Clinical Timeline Clarification
There is confusion about the "latent period" in SSPE. The 2-10 year interval between acute measles infection and SSPE symptom onset represents the time needed for mutant virus to establish persistent CNS infection and accumulate sufficient neuronal damage—not a period of viral dormancy 1, 6.
- During acute measles, there is systemic viremia that resolves within weeks 1
- After acute infection clears, defective viral clearance allows neurovirulent strains to establish chronic CNS infection 6
- The virus continuously replicates in neurons during this entire "asymptomatic" period, with progressive accumulation of infected cells and neuronal damage 2, 4
- Clinical symptoms emerge when neuronal damage reaches a threshold, not when viral replication begins 6
Common Pitfalls to Avoid
Do not confuse SSPE with HSV encephalitis relapse, where continuing viral replication after treatment is a concern requiring extended aciclovir therapy 7. In HSV encephalitis, CSF PCR can remain positive for several days after starting treatment, and some advocate continuing treatment until CSF is PCR-negative 7. SSPE is fundamentally different—it represents years of established persistent infection, not acute infection with incomplete clearance.
Do not assume the presence of measles IgM indicates recent measles exposure or reinfection 1. In low-prevalence settings, false-positive IgM results are common, but in the context of:
- Progressive neurological deterioration
- Characteristic EEG findings (periodic complexes)
- Elevated CSF/serum measles antibody index
Persistent IgM definitively indicates SSPE with ongoing CNS viral replication 1, 5.
Treatment Implications
The lack of effective antiviral therapy reflects the unique biology of persistent SSPE virus—it replicates continuously but produces defective, non-infectious virions that cannot be targeted by conventional antivirals 6.
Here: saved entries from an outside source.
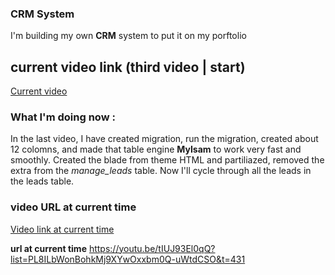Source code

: 
### CRM System 
I'm building my own **CRM** system to put it on my porftolio

## current video link (third video | start)
[Current video](https://youtu.be/tIUJ93El0qQ?list=PL8ILbWonBohkMj9XYwOxxbm0Q-uWtdCSO)

### What I'm doing now : 
In the last video, I have created migration, run the migration, created about 12 colomns, 
and made that table engine **MyIsam** to work very fast and smoothly. Created the blade from 
theme HTML and partiliazed, removed the extra **<tr>** from the *manage_leads* table. Now I'll
cycle through all the leads in the leads table. 



### video URL at current time
[Video link at current time](https://youtu.be/tIUJ93El0qQ?list=PL8ILbWonBohkMj9XYwOxxbm0Q-uWtdCSO)


<b>url at current time</b>
https://youtu.be/tIUJ93El0qQ?list=PL8ILbWonBohkMj9XYwOxxbm0Q-uWtdCSO&t=431
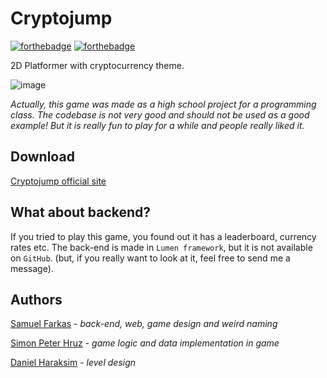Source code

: # Cryptojump
[![forthebadge](https://forthebadge.com/images/badges/made-with-c-sharp.svg)](https://forthebadge.com)
[![forthebadge](https://forthebadge.com/images/badges/designed-in-ms-paint.svg)](https://forthebadge.com)

2D Platformer with cryptocurrency theme.

![image](https://user-images.githubusercontent.com/24323087/52917795-c8dcd900-32ef-11e9-8a12-0c7c40038185.png)


*Actually, this game was made as a high school project for a programming class. The codebase is not very good and should not be used as a good example! But it is really fun to play for a while and people really liked it.*

## Download
[Cryptojump official site](https://cryptojump.samuelfarkas.eu/)

## What about backend?
If you tried to play this game, you found out it has a leaderboard, currency rates etc. The back-end is made in `Lumen framework`, but it is not available on `GitHub`. (but, if you really want to look at it, feel free to send me a message).

## Authors
[Samuel Farkas](https://samuelfarkas.eu/) - *back-end, web, game design and weird naming*

[Simon Peter Hruz](https://www.facebook.com/simon.hruz.16) - *game logic and data implementation in game*

[Daniel Haraksim](https://www.instagram.com/danyharaa/) - *level design*
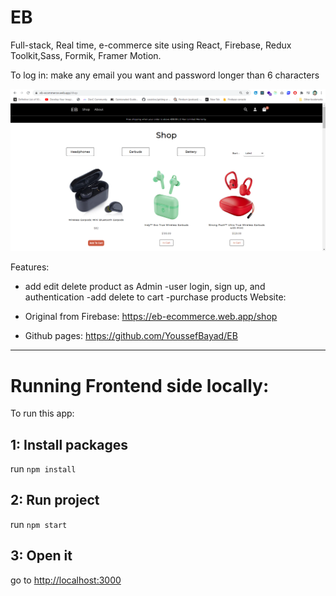 # EB

Full-stack, Real time, e-commerce site using React, Firebase, Redux Toolkit,Sass, Formik, Framer Motion.

To log in: make any email you want and password longer than 6 characters

![Preview](preview.png?raw=true)

Features:

- add edit delete product as Admin
  -user login, sign up, and authentication
  -add delete to cart
  -purchase products
  Website:

- Original from Firebase: https://eb-ecommerce.web.app/shop
- Github pages: https://github.com/YoussefBayad/EB

---

# Running Frontend side locally:

To run this app:

## 1: Install packages

run `npm install`

## 2: Run project

run `npm start`

## 3: Open it

go to [http://localhost:3000](http://localhost:3000)
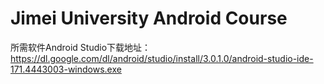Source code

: # Jimei University Android Course
所需软件Android Studio下载地址：https://dl.google.com/dl/android/studio/install/3.0.1.0/android-studio-ide-171.4443003-windows.exe
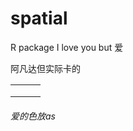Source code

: # spatial
R package
I love you
but 爱

阿凡达但实际卡的

|      |      |      |
| ---- | ---- | ---- |
|      |      |      |
|      |      |      |
|      |      |      |

###### 爱的色放as

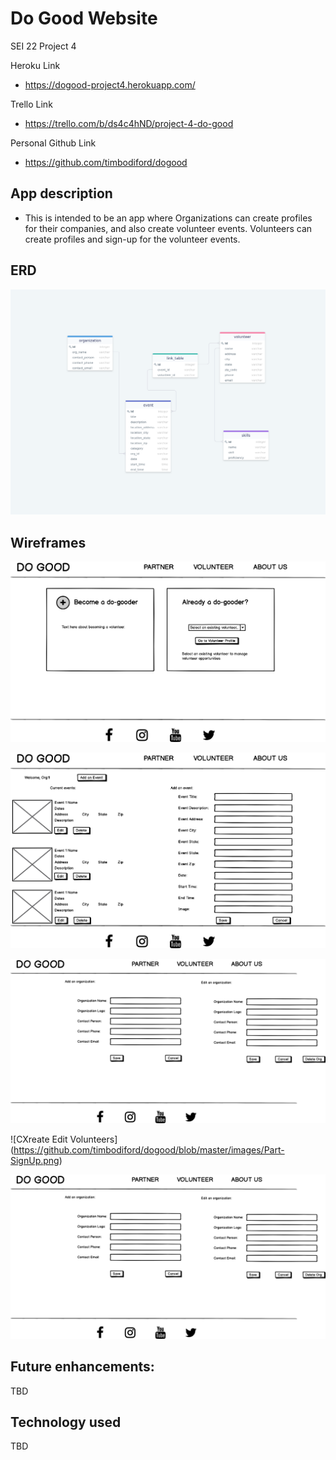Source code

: # Do Good Website

SEI 22 Project 4 


Heroku Link
  * https://dogood-project4.herokuapp.com/
  
Trello Link
  * https://trello.com/b/ds4c4hND/project-4-do-good
  
 Personal Github Link
  * https://github.com/timbodiford/dogood

## App description
  * This is intended to be an app where Organizations can create profiles for their companies, and also create volunteer events.  Volunteers can create profiles and sign-up for the volunteer events.

## ERD
![ERD](https://github.com/timbodiford/dogood/blob/master/images/drawSQL-volunteer-site.png)


## Wireframes
![Home](https://github.com/timbodiford/dogood/blob/master/images/Volunteer.png)

![Events](https://github.com/timbodiford/dogood/blob/master/images/Org%20Events.png)

![Create Edit Org](https://github.com/timbodiford/dogood/blob/master/images/Part-SignUp.png)

![CXreate Edit Volunteers] (https://github.com/timbodiford/dogood/blob/master/images/Part-SignUp.png)

![View Add Events](https://github.com/timbodiford/dogood/blob/master/images/Part-SignUp.png)







## Future enhancements:
TBD
  


## Technology used
TBD


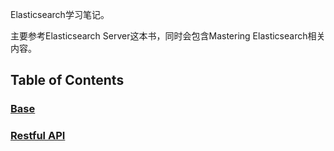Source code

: Elasticsearch学习笔记。

主要参考Elasticsearch Server这本书，同时会包含Mastering Elasticsearch相关内容。

## Table of Contents

### [Base](./base.md)
### [Restful API](./restful_api.md)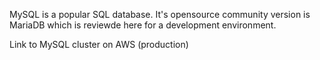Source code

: 
MySQL is a popular SQL database. It's opensource community version is MariaDB which is reviewde here for a development environment.

Link to MySQL cluster on AWS (production)
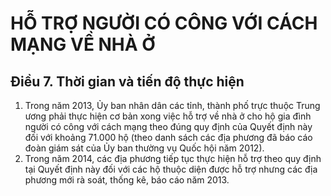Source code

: # HỖ TRỢ NGƯỜI CÓ CÔNG VỚI CÁCH MẠNG VỀ NHÀ Ở

## Điều 7. Thời gian và tiến độ thực hiện  
1. Trong năm 2013, Ủy ban nhân dân các tỉnh, thành phố trực thuộc Trung ương phải thực hiện cơ bản xong việc hỗ trợ về nhà ở cho hộ gia đình người có công với cách mạng theo đúng quy định của Quyết định này đối với khoảng 71.000 hộ (theo danh sách các địa phương đã báo cáo đoàn giám sát của Ủy ban thường vụ Quốc hội năm 2012).  
2. Trong năm 2014, các địa phương tiếp tục thực hiện hỗ trợ theo quy định tại Quyết định này đối với các hộ thuộc diện được hỗ trợ nhưng các địa phương mới rà soát, thống kê, báo cáo năm 2013.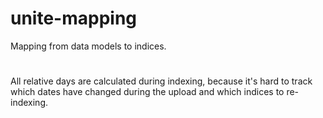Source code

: # unite-mapping
Mapping from data models to indices.

#
All relative days are calculated during indexing, because it's hard to track which dates have changed during the upload and which indices to re-indexing.
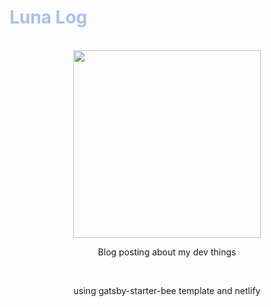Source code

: <h1 style="color:#a6c1ee">Luna Log</h1>

<br />

<div align="center">
  
  <img src="https://user-images.githubusercontent.com/63533584/132128326-961f7da9-87e2-464c-b10d-2d6255b47de4.png" width="300">

<br />

  Blog posting about my dev things

<br />

  using gatsby-starter-bee template and netlify

</div>
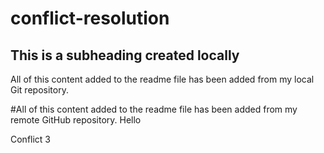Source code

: # conflict-resolution


## This is a subheading created locally

All of this content added to the readme file has been added from my local Git repository.


#All of this content added to the readme file has been added from my remote GitHub repository.
Hello

Conflict 3

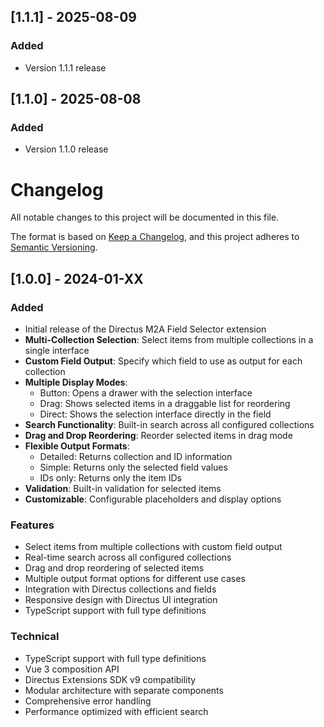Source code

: ## [1.1.1] - 2025-08-09

### Added
- Version 1.1.1 release

## [1.1.0] - 2025-08-08

### Added
- Version 1.1.0 release

# Changelog

All notable changes to this project will be documented in this file.

The format is based on [Keep a Changelog](https://keepachangelog.com/en/1.0.0/),
and this project adheres to [Semantic Versioning](https://semver.org/spec/v2.0.0.html).

## [1.0.0] - 2024-01-XX

### Added
- Initial release of the Directus M2A Field Selector extension
- **Multi-Collection Selection**: Select items from multiple collections in a single interface
- **Custom Field Output**: Specify which field to use as output for each collection
- **Multiple Display Modes**: 
  - Button: Opens a drawer with the selection interface
  - Drag: Shows selected items in a draggable list for reordering
  - Direct: Shows the selection interface directly in the field
- **Search Functionality**: Built-in search across all configured collections
- **Drag and Drop Reordering**: Reorder selected items in drag mode
- **Flexible Output Formats**: 
  - Detailed: Returns collection and ID information
  - Simple: Returns only the selected field values
  - IDs only: Returns only the item IDs
- **Validation**: Built-in validation for selected items
- **Customizable**: Configurable placeholders and display options

### Features
- Select items from multiple collections with custom field output
- Real-time search across all configured collections
- Drag and drop reordering of selected items
- Multiple output format options for different use cases
- Integration with Directus collections and fields
- Responsive design with Directus UI integration
- TypeScript support with full type definitions

### Technical
- TypeScript support with full type definitions
- Vue 3 composition API
- Directus Extensions SDK v9 compatibility
- Modular architecture with separate components
- Comprehensive error handling
- Performance optimized with efficient search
- Intrathecal ribavirin has been used with limited success, as the virus has already established widespread CNS infection by the time of diagnosis 8, 9
- Interferon alpha, inosine pranobex, and ribavirin show the most potential for prolonging survival beyond three years, but do not eliminate ongoing viral replication 9
- Supportive and palliative care remain the primary management strategy once SSPE is confirmed 6
The only effective intervention is prevention through measles vaccination, which substantially reduces SSPE occurrence 1, 5. The MMR vaccine does not increase SSPE risk—cases reported after vaccination represent unrecognized measles infection before vaccination 5.